When My Grandson Explained Why He Doesn’t Get Mad at His Bullies
This is a thank you to a young man, Jesse, who was never expected to survive infancy. But Jesse has an inner strength that is amazing, and he’s made it past that big 30th birthday. If we had more people with his gentle attitude, perhaps we’d have world peace.
Thank you, Jesse, for all the times you came to me when I was in distress. Those times when you were just a child and I was suffering from depression with a mind tearing around in chaotic confusion. Or when the pain of migraines shattered my brain. Somehow you knew when I was hurting. And you just sat beside me. You didn’t say anything. Didn’t try to solve my problems. You were just a quiet presence. A loving, calming anchor. I didn’t physically grasp onto you, but I held you in the space we shared, and my mind slowed down, my heartbeat leveled out and I could breathe again. It was as though you absorbed some of my pain.

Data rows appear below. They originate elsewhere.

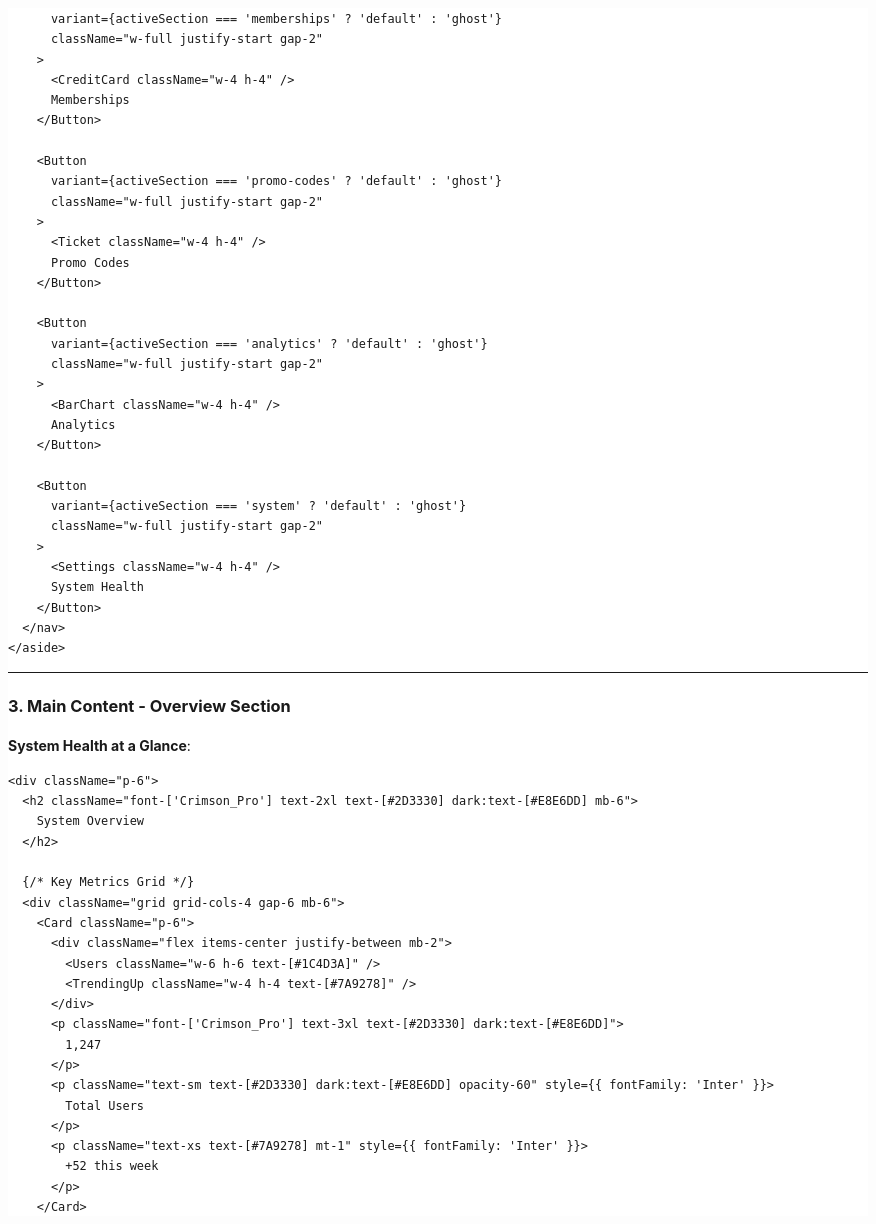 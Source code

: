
 ```tsx
      variant={activeSection === 'memberships' ? 'default' : 'ghost'}
      className="w-full justify-start gap-2"
    >
      <CreditCard className="w-4 h-4" />
      Memberships
    </Button>
    
    <Button 
      variant={activeSection === 'promo-codes' ? 'default' : 'ghost'}
      className="w-full justify-start gap-2"
    >
      <Ticket className="w-4 h-4" />
      Promo Codes
    </Button>
    
    <Button 
      variant={activeSection === 'analytics' ? 'default' : 'ghost'}
      className="w-full justify-start gap-2"
    >
      <BarChart className="w-4 h-4" />
      Analytics
    </Button>
    
    <Button 
      variant={activeSection === 'system' ? 'default' : 'ghost'}
      className="w-full justify-start gap-2"
    >
      <Settings className="w-4 h-4" />
      System Health
    </Button>
  </nav>
</aside>
```

---

### 3. Main Content - Overview Section

**System Health at a Glance**:

```tsx
<div className="p-6">
  <h2 className="font-['Crimson_Pro'] text-2xl text-[#2D3330] dark:text-[#E8E6DD] mb-6">
    System Overview
  </h2>
  
  {/* Key Metrics Grid */}
  <div className="grid grid-cols-4 gap-6 mb-6">
    <Card className="p-6">
      <div className="flex items-center justify-between mb-2">
        <Users className="w-6 h-6 text-[#1C4D3A]" />
        <TrendingUp className="w-4 h-4 text-[#7A9278]" />
      </div>
      <p className="font-['Crimson_Pro'] text-3xl text-[#2D3330] dark:text-[#E8E6DD]">
        1,247
      </p>
      <p className="text-sm text-[#2D3330] dark:text-[#E8E6DD] opacity-60" style={{ fontFamily: 'Inter' }}>
        Total Users
      </p>
      <p className="text-xs text-[#7A9278] mt-1" style={{ fontFamily: 'Inter' }}>
        +52 this week
      </p>
    </Card>
``` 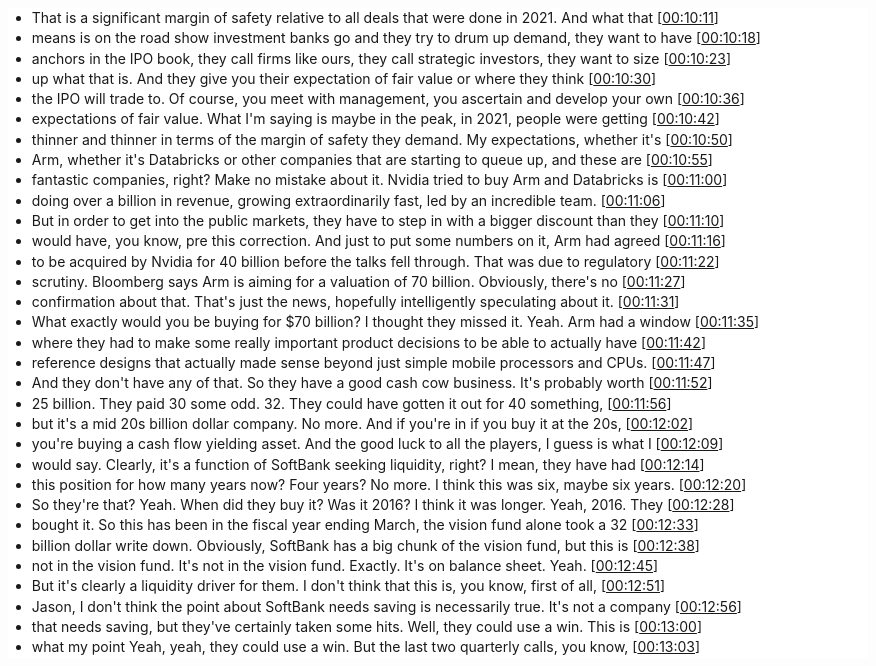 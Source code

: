 *  That is a significant margin of safety relative to all deals that were done in 2021. And what that [[00:10:11](https://www.youtube.com/watch?v=5cQXjboJwg0&t=611.28s)]
*  means is on the road show investment banks go and they try to drum up demand, they want to have [[00:10:18](https://www.youtube.com/watch?v=5cQXjboJwg0&t=618.3199999999999s)]
*  anchors in the IPO book, they call firms like ours, they call strategic investors, they want to size [[00:10:23](https://www.youtube.com/watch?v=5cQXjboJwg0&t=623.92s)]
*  up what that is. And they give you their expectation of fair value or where they think [[00:10:30](https://www.youtube.com/watch?v=5cQXjboJwg0&t=630.4s)]
*  the IPO will trade to. Of course, you meet with management, you ascertain and develop your own [[00:10:36](https://www.youtube.com/watch?v=5cQXjboJwg0&t=636.3199999999999s)]
*  expectations of fair value. What I'm saying is maybe in the peak, in 2021, people were getting [[00:10:42](https://www.youtube.com/watch?v=5cQXjboJwg0&t=642.48s)]
*  thinner and thinner in terms of the margin of safety they demand. My expectations, whether it's [[00:10:50](https://www.youtube.com/watch?v=5cQXjboJwg0&t=650.0799999999999s)]
*  Arm, whether it's Databricks or other companies that are starting to queue up, and these are [[00:10:55](https://www.youtube.com/watch?v=5cQXjboJwg0&t=655.52s)]
*  fantastic companies, right? Make no mistake about it. Nvidia tried to buy Arm and Databricks is [[00:11:00](https://www.youtube.com/watch?v=5cQXjboJwg0&t=660.0799999999999s)]
*  doing over a billion in revenue, growing extraordinarily fast, led by an incredible team. [[00:11:06](https://www.youtube.com/watch?v=5cQXjboJwg0&t=666.0s)]
*  But in order to get into the public markets, they have to step in with a bigger discount than they [[00:11:10](https://www.youtube.com/watch?v=5cQXjboJwg0&t=670.48s)]
*  would have, you know, pre this correction. And just to put some numbers on it, Arm had agreed [[00:11:16](https://www.youtube.com/watch?v=5cQXjboJwg0&t=676.48s)]
*  to be acquired by Nvidia for 40 billion before the talks fell through. That was due to regulatory [[00:11:22](https://www.youtube.com/watch?v=5cQXjboJwg0&t=682.88s)]
*  scrutiny. Bloomberg says Arm is aiming for a valuation of 70 billion. Obviously, there's no [[00:11:27](https://www.youtube.com/watch?v=5cQXjboJwg0&t=687.52s)]
*  confirmation about that. That's just the news, hopefully intelligently speculating about it. [[00:11:31](https://www.youtube.com/watch?v=5cQXjboJwg0&t=691.92s)]
*  What exactly would you be buying for $70 billion? I thought they missed it. Yeah. Arm had a window [[00:11:35](https://www.youtube.com/watch?v=5cQXjboJwg0&t=695.76s)]
*  where they had to make some really important product decisions to be able to actually have [[00:11:42](https://www.youtube.com/watch?v=5cQXjboJwg0&t=702.64s)]
*  reference designs that actually made sense beyond just simple mobile processors and CPUs. [[00:11:47](https://www.youtube.com/watch?v=5cQXjboJwg0&t=707.28s)]
*  And they don't have any of that. So they have a good cash cow business. It's probably worth [[00:11:52](https://www.youtube.com/watch?v=5cQXjboJwg0&t=712.72s)]
*  25 billion. They paid 30 some odd. 32. They could have gotten it out for 40 something, [[00:11:56](https://www.youtube.com/watch?v=5cQXjboJwg0&t=716.9599999999999s)]
*  but it's a mid 20s billion dollar company. No more. And if you're in if you buy it at the 20s, [[00:12:02](https://www.youtube.com/watch?v=5cQXjboJwg0&t=722.56s)]
*  you're buying a cash flow yielding asset. And the good luck to all the players, I guess is what I [[00:12:09](https://www.youtube.com/watch?v=5cQXjboJwg0&t=729.4399999999999s)]
*  would say. Clearly, it's a function of SoftBank seeking liquidity, right? I mean, they have had [[00:12:14](https://www.youtube.com/watch?v=5cQXjboJwg0&t=734.0s)]
*  this position for how many years now? Four years? No more. I think this was six, maybe six years. [[00:12:20](https://www.youtube.com/watch?v=5cQXjboJwg0&t=740.56s)]
*  So they're that? Yeah. When did they buy it? Was it 2016? I think it was longer. Yeah, 2016. They [[00:12:28](https://www.youtube.com/watch?v=5cQXjboJwg0&t=748.24s)]
*  bought it. So this has been in the fiscal year ending March, the vision fund alone took a 32 [[00:12:33](https://www.youtube.com/watch?v=5cQXjboJwg0&t=753.04s)]
*  billion dollar write down. Obviously, SoftBank has a big chunk of the vision fund, but this is [[00:12:38](https://www.youtube.com/watch?v=5cQXjboJwg0&t=758.72s)]
*  not in the vision fund. It's not in the vision fund. Exactly. It's on balance sheet. Yeah. [[00:12:45](https://www.youtube.com/watch?v=5cQXjboJwg0&t=765.12s)]
*  But it's clearly a liquidity driver for them. I don't think that this is, you know, first of all, [[00:12:51](https://www.youtube.com/watch?v=5cQXjboJwg0&t=771.12s)]
*  Jason, I don't think the point about SoftBank needs saving is necessarily true. It's not a company [[00:12:56](https://www.youtube.com/watch?v=5cQXjboJwg0&t=776.08s)]
*  that needs saving, but they've certainly taken some hits. Well, they could use a win. This is [[00:13:00](https://www.youtube.com/watch?v=5cQXjboJwg0&t=780.96s)]
*  what my point Yeah, yeah, they could use a win. But the last two quarterly calls, you know, [[00:13:03](https://www.youtube.com/watch?v=5cQXjboJwg0&t=783.92s)] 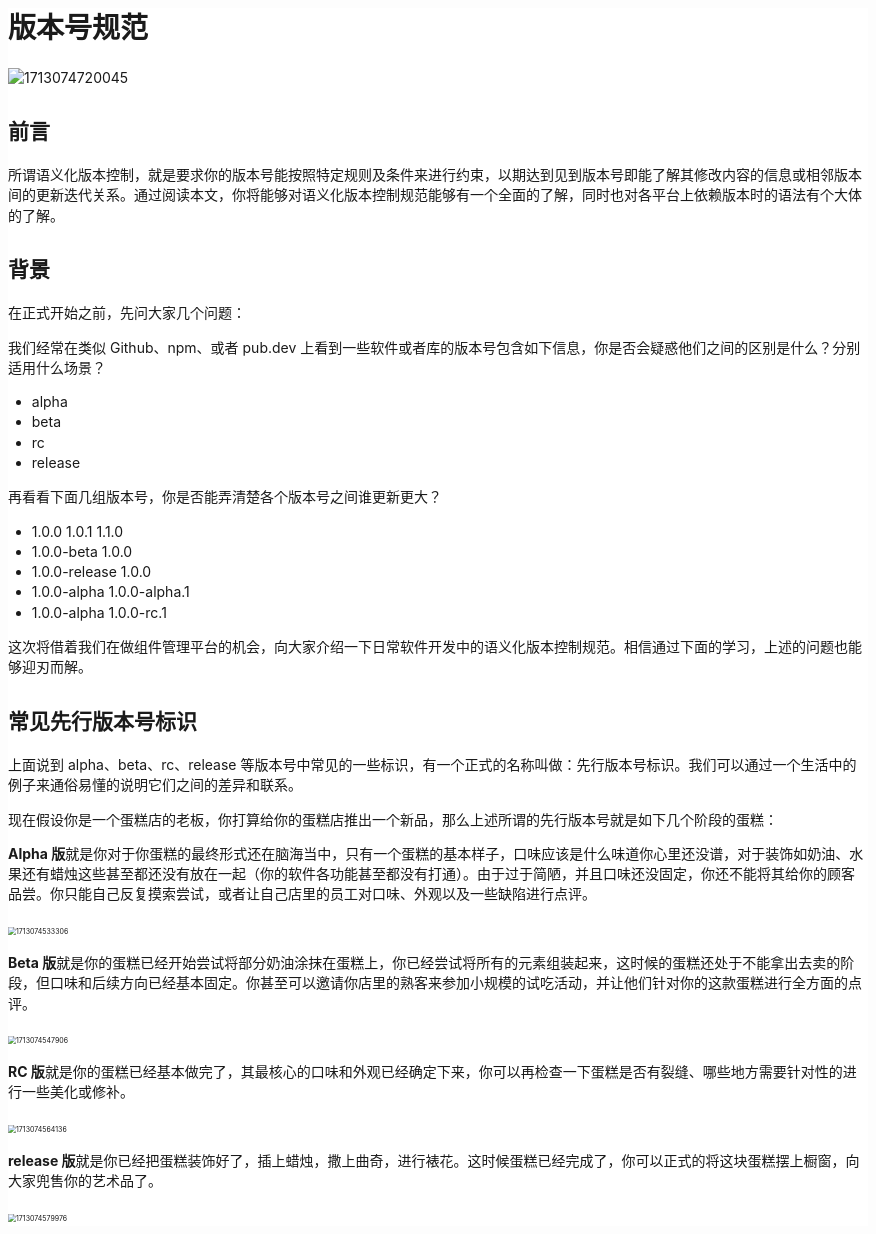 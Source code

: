 # 版本号规范

![1713074720045](C:\Users\Administrator\AppData\Roaming\Typora\typora-user-images\1713074720045.png)

## 前言

所谓语义化版本控制，就是要求你的版本号能按照特定规则及条件来进行约束，以期达到见到版本号即能了解其修改内容的信息或相邻版本间的更新迭代关系。通过阅读本文，你将能够对语义化版本控制规范能够有一个全面的了解，同时也对各平台上依赖版本时的语法有个大体的了解。

## 背景

在正式开始之前，先问大家几个问题：

我们经常在类似 Github、npm、或者 pub.dev 上看到一些软件或者库的版本号包含如下信息，你是否会疑惑他们之间的区别是什么？分别适用什么场景？

- alpha
- beta
- rc
- release

再看看下面几组版本号，你是否能弄清楚各个版本号之间谁更新更大？

- 1.0.0 1.0.1 1.1.0
- 1.0.0-beta 1.0.0
- 1.0.0-release 1.0.0
- 1.0.0-alpha 1.0.0-alpha.1
- 1.0.0-alpha 1.0.0-rc.1

这次将借着我们在做组件管理平台的机会，向大家介绍一下日常软件开发中的语义化版本控制规范。相信通过下面的学习，上述的问题也能够迎刃而解。

## 常见先行版本号标识

上面说到 alpha、beta、rc、release 等版本号中常见的一些标识，有一个正式的名称叫做：先行版本号标识。我们可以通过一个生活中的例子来通俗易懂的说明它们之间的差异和联系。

现在假设你是一个蛋糕店的老板，你打算给你的蛋糕店推出一个新品，那么上述所谓的先行版本号就是如下几个阶段的蛋糕：

**Alpha 版**就是你对于你蛋糕的最终形式还在脑海当中，只有一个蛋糕的基本样子，口味应该是什么味道你心里还没谱，对于装饰如奶油、水果还有蜡烛这些甚至都还没有放在一起（你的软件各功能甚至都没有打通）。由于过于简陋，并且口味还没固定，你还不能将其给你的顾客品尝。你只能自己反复摸索尝试，或者让自己店里的员工对口味、外观以及一些缺陷进行点评。

<img src="C:\Users\Administrator\AppData\Roaming\Typora\typora-user-images\1713074533306.png" alt="1713074533306" style="zoom:50%;" />

**Beta 版**就是你的蛋糕已经开始尝试将部分奶油涂抹在蛋糕上，你已经尝试将所有的元素组装起来，这时候的蛋糕还处于不能拿出去卖的阶段，但口味和后续方向已经基本固定。你甚至可以邀请你店里的熟客来参加小规模的试吃活动，并让他们针对你的这款蛋糕进行全方面的点评。

<img src="C:\Users\Administrator\AppData\Roaming\Typora\typora-user-images\1713074547906.png" alt="1713074547906" style="zoom:50%;" />

**RC 版**就是你的蛋糕已经基本做完了，其最核心的口味和外观已经确定下来，你可以再检查一下蛋糕是否有裂缝、哪些地方需要针对性的进行一些美化或修补。

<img src="C:\Users\Administrator\AppData\Roaming\Typora\typora-user-images\1713074564136.png" alt="1713074564136" style="zoom:50%;" />

**release 版**就是你已经把蛋糕装饰好了，插上蜡烛，撒上曲奇，进行裱花。这时候蛋糕已经完成了，你可以正式的将这块蛋糕摆上橱窗，向大家兜售你的艺术品了。

<img src="C:\Users\Administrator\AppData\Roaming\Typora\typora-user-images\1713074579976.png" alt="1713074579976" style="zoom:50%;" />
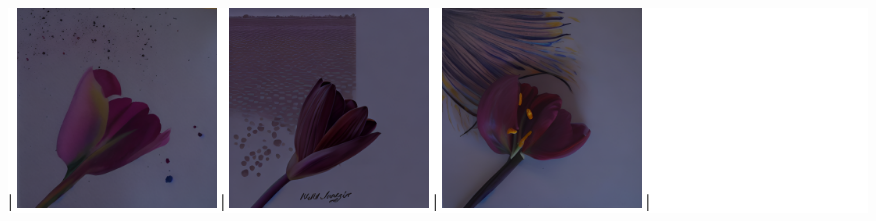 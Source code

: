 | <img src="images/000045.2329707865.png" width=200 /> | <img src="images/000046.2951856487.png" width=200 /> | <img src="images/000047.448253637.png" width=200 /> | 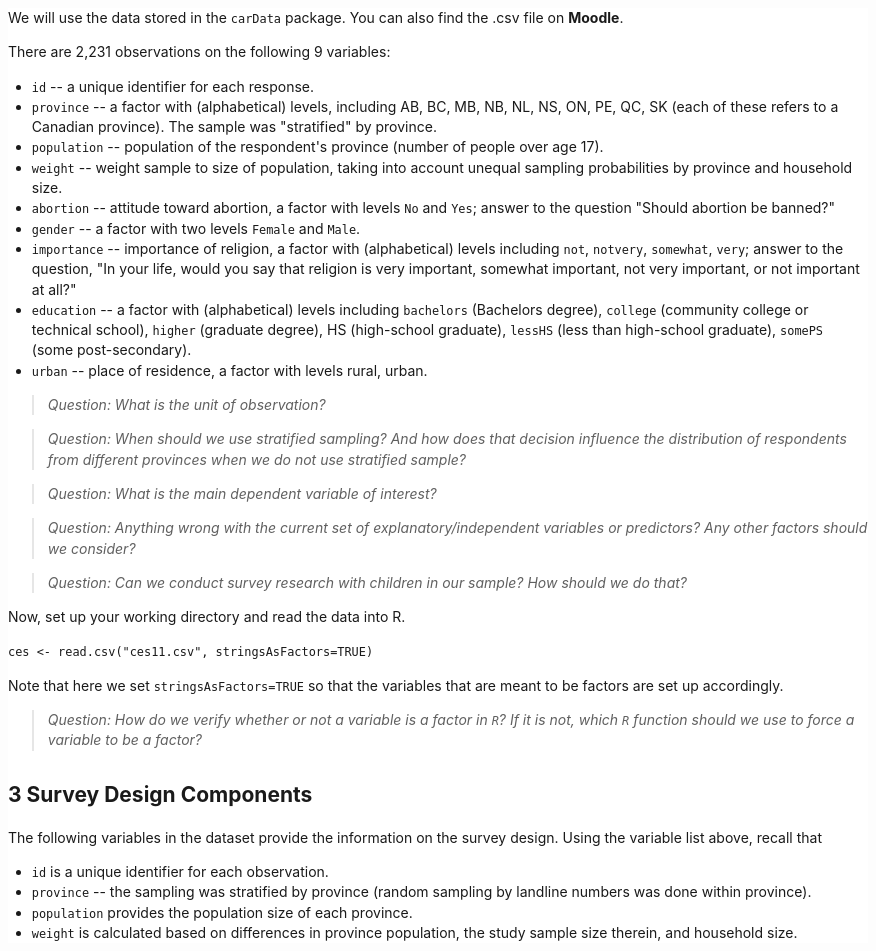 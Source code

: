 We will use the data stored in the `carData` package. You can also find the .csv file on **Moodle**.

There are 2,231 observations on the following 9 variables:

 - `id` -- a unique identifier for each response.
 - `province` -- a factor with (alphabetical) levels, including AB, BC, MB, NB, NL, NS, ON, PE, QC, SK (each of these refers to a Canadian province). The sample was "stratified" by province.
 - `population` -- population of the respondent's province (number of people over age 17).
 - `weight` -- weight sample to size of population, taking into account unequal sampling probabilities by province and household size.
 - `abortion` -- attitude toward abortion, a factor with levels `No` and `Yes`; answer to the question "Should abortion be banned?"
 - `gender` -- a factor with two levels `Female` and `Male`.
 - `importance` -- importance of religion, a factor with (alphabetical) levels including `not`, `notvery`, `somewhat`, `very`; answer to the question, "In your life, would you say that religion is very important, somewhat important, not very important, or not important at all?"
 - `education` -- a factor with (alphabetical) levels including `bachelors` (Bachelors degree), `college` (community college or technical school), `higher` (graduate degree), HS (high-school graduate), `lessHS` (less than high-school graduate), `somePS` (some post-secondary).
 - `urban` -- place of residence, a factor with levels rural, urban.

> *Question: What is the unit of observation?*

> *Question: When should we use stratified sampling? And how does that decision influence the distribution of respondents from different provinces when we do not use stratified sample?*

> *Question: What is the main dependent variable of interest?*

> *Question: Anything wrong with the current set of explanatory/independent variables or predictors? Any other factors should we consider?*

> *Question: Can we conduct survey research with children in our sample? How should we do that?*

Now, set up your working directory and read the data into R.

```{r, echo=T, eval=T}
ces <- read.csv("ces11.csv", stringsAsFactors=TRUE)
```
Note that here we set `stringsAsFactors=TRUE` so that the variables that are meant to be factors are set up accordingly.

> *Question: How do we verify whether or not a variable is a factor in `R`? If it is not, which `R` function should we use to force a variable to be a factor?*

## 3 Survey Design Components

The following variables in the dataset provide the information on the survey design. Using the variable list above, recall that

 - `id` is a unique identifier for each observation.
 - `province` -- the sampling was stratified by province (random sampling by landline numbers was done within province).
 - `population` provides the population size of each province.
 - `weight` is calculated based on differences in province population, the study sample size therein, and household size.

Thank you for all the laughter you’ve brought me over the years. And for those moments that were deeper than the laughter — moments that were filled with your caring, that were more than a response to a joke or a funny moment shared. They were a sharing of your heart. A sharing of you.
Thank you for always being Jesse. For not trying to make yourself someone you’re not. Thank you for not being angry with people who hurt you. I remember once when you were young, we sat at a table in a public place. Some young kids were sitting at a table next to the one we chose, and when we sat down, they stared at you, then got up and moved to another table. They kept looking over at you, whispering and laughing. You glanced at them a few times, always smiling. I felt pain for you because I knew you were aware they’d moved away because you were different.
Later when we were alone, I asked how you felt when other kids avoided you or bullied you. You looked at me and shrugged. You told me you didn’t get mad or upset because you knew they simply didn’t understand. You knew you made kids and grown-ups uncomfortable because you were different and they didn’t know how to react. “It’s OK, Grandma. I understand.” You patted my arm, comforting me! You were so benevolent. So forgiving. You still are.
I wondered where all that wisdom came from at your young age, and then I realized you were a stronger person as a child than I was as an adult. I’ve forgotten the exact details of that incident, but I’ve never forgotten the pride I felt for you. Still feel for you.
Thank you for being my grandson. You have shown me lessons in patience, in sharing, in accepting, in loving, in goodness. I’m not the best student of your lessons, but I hold you in my heart with pride. And deep love.